» What the task requires: Write out all the records exactly, and keep any images out.

[Stored data entries]
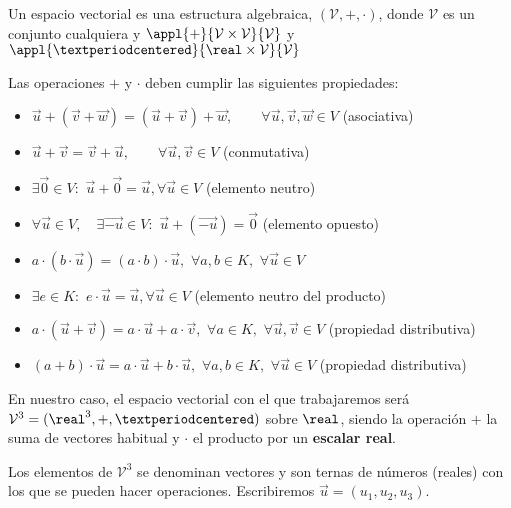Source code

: \begin{defn}
Un espacio vectorial es una estructura algebraica, $(\mathcal{V},+,·)$, donde $\mathcal{V}$ es un conjunto cualquiera y $\appl{+}{\mathcal{V}\times \mathcal{V}}{\mathcal{V}}$ y $\appl{·}{\real\times \mathcal{V}}{\mathcal{V}}$

Las operaciones $+$ y $·$ deben cumplir las siguientes propiedades:
\begin{itemize}
    \item $\vec{u} + (\vec{v} + \vec{w}) = (\vec{u} + \vec{v}) + \vec{w}, \qquad \forall \vec{u}, \vec{v}, \vec{w} \in V $  (asociativa)
    \item $\vec{u} + \vec{v} = \vec{v} + \vec{u}, \qquad \forall \vec{u}, \vec{v} \in V$ (conmutativa)
\item $ \exists{}\vec{0} \in{} V : $  $ \vec{u} + \vec{0} = \vec{u} , \forall{} \vec{u} \in{} V
$ (elemento neutro)

\item $
   \forall{} \vec{u} \in{} V , \quad
   \exists{} \vec{-u} \in{} V : $  $
    \vec{u} + (\vec{-u}) = \vec{0}
$ (elemento opuesto)

\item $
   \mathit{a} \cdot (\mathit{b} \cdot \vec{u})=(\mathit{a} \cdot \mathit{b}) \cdot \vec{u} ,$  $
   \forall{} \mathit{a} ,\mathit{b} \in{}K , $  $
   \forall{} \vec{u} \in{} V
$

\item$
   \exists{e} \in{K}: $  $
   e \cdot \vec{u}   = \vec{u} , 
   \forall{} \vec{u} \in{} V
$ (elemento neutro del producto)
\item $
   \mathit{a} \cdot (\vec{u}+ \vec{v}) =
   \mathit{a} \cdot \vec{u}+ \mathit{a} \cdot \vec{v} , $  $
   \forall{} \mathit{a}\in{}K , $  $
   \forall{} \vec{u}, \vec{v} \in{} V
$ (propiedad distributiva)
\item $
   (\mathit{a} + \mathit{b}) \cdot \vec{u} =
   \mathit{a} \cdot \vec{u} + \mathit{b} \cdot \vec{u} , $  $
   \forall{} \mathit{a}, \mathit{b} \in{} K , $  $
   \forall{} \vec{u} \in{} V
$ (propiedad distributiva)
\end{itemize}

\end{defn}

En nuestro caso, el espacio vectorial con el que trabajaremos será $\mathcal{V}^3 = (\real^3, + , ·)$ sobre $\real$, siendo la operación $+$ la suma de vectores habitual y $·$ el producto por un \textbf{escalar real}.

Los elementos de $\mathcal{V}^3$ se denominan vectores y son ternas de números (reales) con los que se pueden hacer operaciones. 
%
Escribiremos $\vec{u} = (u_1,u_2,u_3)$.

» Your response:
Source code

: \begin{defn}
Un espacio vectorial es una estructura algebraica, $(\mathcal{V},+,·)$, donde $\mathcal{V}$ es un conjunto cualquiera y $\appl{+}{\mathcal{V}\times \mathcal{V}}{\mathcal{V}}$ y $\appl{·}{\real\times \mathcal{V}}{\mathcal{V}}$

Las operaciones $+$ y $·$ deben cumplir las siguientes propiedades:
\begin{itemize}
    \item $\vec{u} + (\vec{v} + \vec{w}) = (\vec{u} + \vec{v}) + \vec{w}, \qquad \forall \vec{u}, \vec{v}, \vec{w} \in V $  (asociativa)
    \item $\vec{u} + \vec{v} = \vec{v} + \vec{u}, \qquad \forall \vec{u}, \vec{v} \in V$ (conmutativa)
\item $ \exists{}\vec{0} \in{} V : $  $ \vec{u} + \vec{0} = \vec{u} , \forall{} \vec{u} \in{} V
$ (elemento neutro)

\item $
   \forall{} \vec{u} \in{} V , \quad
   \exists{} \vec{-u} \in{} V : $  $
    \vec{u} + (\vec{-u}) = \vec{0}
$ (elemento opuesto)

\item $
   \mathit{a} \cdot (\mathit{b} \cdot \vec{u})=(\mathit{a} \cdot \mathit{b}) \cdot \vec{u} ,$  $
   \forall{} \mathit{a} ,\mathit{b} \in{}K , $  $
   \forall{} \vec{u} \in{} V
$

\item$
   \exists{e} \in{K}: $  $
   e \cdot \vec{u}   = \vec{u} , 
   \forall{} \vec{u} \in{} V
$ (elemento neutro del producto)
\item $
   \mathit{a} \cdot (\vec{u}+ \vec{v}) =
   \mathit{a} \cdot \vec{u}+ \mathit{a} \cdot \vec{v} , $  $
   \forall{} \mathit{a}\in{}K , $  $
   \forall{} \vec{u}, \vec{v} \in{} V
$ (propiedad distributiva)
\item $
   (\mathit{a} + \mathit{b}) \cdot \vec{u} =
   \mathit{a} \cdot \vec{u} + \mathit{b} \cdot \vec{u} , $  $
   \forall{} \mathit{a}, \mathit{b} \in{} K , $  $
   \forall{} \vec{u} \in{} V
$ (propiedad distributiva)
\end{itemize}

\end{defn}

En nuestro caso, el espacio vectorial con el que trabajaremos será $\mathcal{V}^3 = (\real^3, + , ·)$ sobre $\real$, siendo la operación $+$ la suma de vectores habitual y $·$ el producto por un \textbf{escalar real}.

Los elementos de $\mathcal{V}^3$ se denominan vectores y son ternas de números (reales) con los que se pueden hacer operaciones. 
%
Escribiremos $\vec{u} = (u_1,u_2,u_3)$.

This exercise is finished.